No, she thought, watching carefully, not stopped, slowed down. As though in the space around the demon boy and the Hydra, time itself had become disoriented.
"Amazing," she said, ignoring the grinding of broken ribs in her side, and getting up from the ground. Conan Doyle and Ceridwen strode side by side toward the monster, their hands extended, trails of sizzling magical force leaking from the tips of their fingers. Their faces were etched with strain and focus.
"Eve, if you wouldn’t mind, this is far from easy," Conan Doyle said, a slight tremble in his voice. "Kill it."
"Haven’t you been paying attention?" she asked. "That’s what Danny and I have been trying to do, no help from you."
Conan Doyle grimaced, turning his gaze briefly to a broken tree limb on the ground. "The branch," he began. Fat beads of sweat had begun to collect on his brow from the strain of the spell that had slowed time. "Use it to pierce the Hydra’s heart. Much like yourself, it’s the only way the monster can be…"
His voice trailed off, but she had the information she needed. Eve raced to grab the branch, then ran at the monstrosity that still towered over the boy. Whatever magic they had used, it only affected those who were in the vicinity when it was cast. But the Hydra and Danny would not be slowed like this for long.
"This is going to hurt you a lot more than it does me," Eve said as she placed her hand against the charred scales of the monster’s breast, feeling for the pulse of its heart.
Eve found what she was looking for.

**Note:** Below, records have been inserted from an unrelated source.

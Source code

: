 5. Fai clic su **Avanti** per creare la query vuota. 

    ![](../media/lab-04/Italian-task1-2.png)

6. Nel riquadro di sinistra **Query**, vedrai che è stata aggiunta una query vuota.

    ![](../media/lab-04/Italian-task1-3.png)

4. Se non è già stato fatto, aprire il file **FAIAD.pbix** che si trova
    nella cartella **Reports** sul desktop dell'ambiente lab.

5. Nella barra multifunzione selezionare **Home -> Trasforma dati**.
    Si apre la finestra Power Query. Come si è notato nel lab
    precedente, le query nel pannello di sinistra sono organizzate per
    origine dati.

With all the unnatural strength she could muster, the vampire plunged the jagged end of the makeshift spear through the creature’s chest and into its heart.
She found the act strangely liberating.
The Hydra shrieked in agony out of all of its mouths, a chorus of anguish so profound that Eve was almost moved to pity.
Almost.
When it crashed to the ground, throwing up volcanic ash in clouds that spread in concentric circles around it, she strode over to the monster and kicked it. "It wasn’t ever gonna be me in the dust, ugly. Not today."
CHAPTER SEVEN
Ash clouded the sun above the petrified forest. The breeze blowing across the island of Lesbos would soon clear away what had not already clung to the skeletal trees or blanketed the ground. In the moments following the death of the Hydra, Conan Doyle concerned himself with the well-being of his associates. All of them were injured, yet Danny and Eve healed quickly.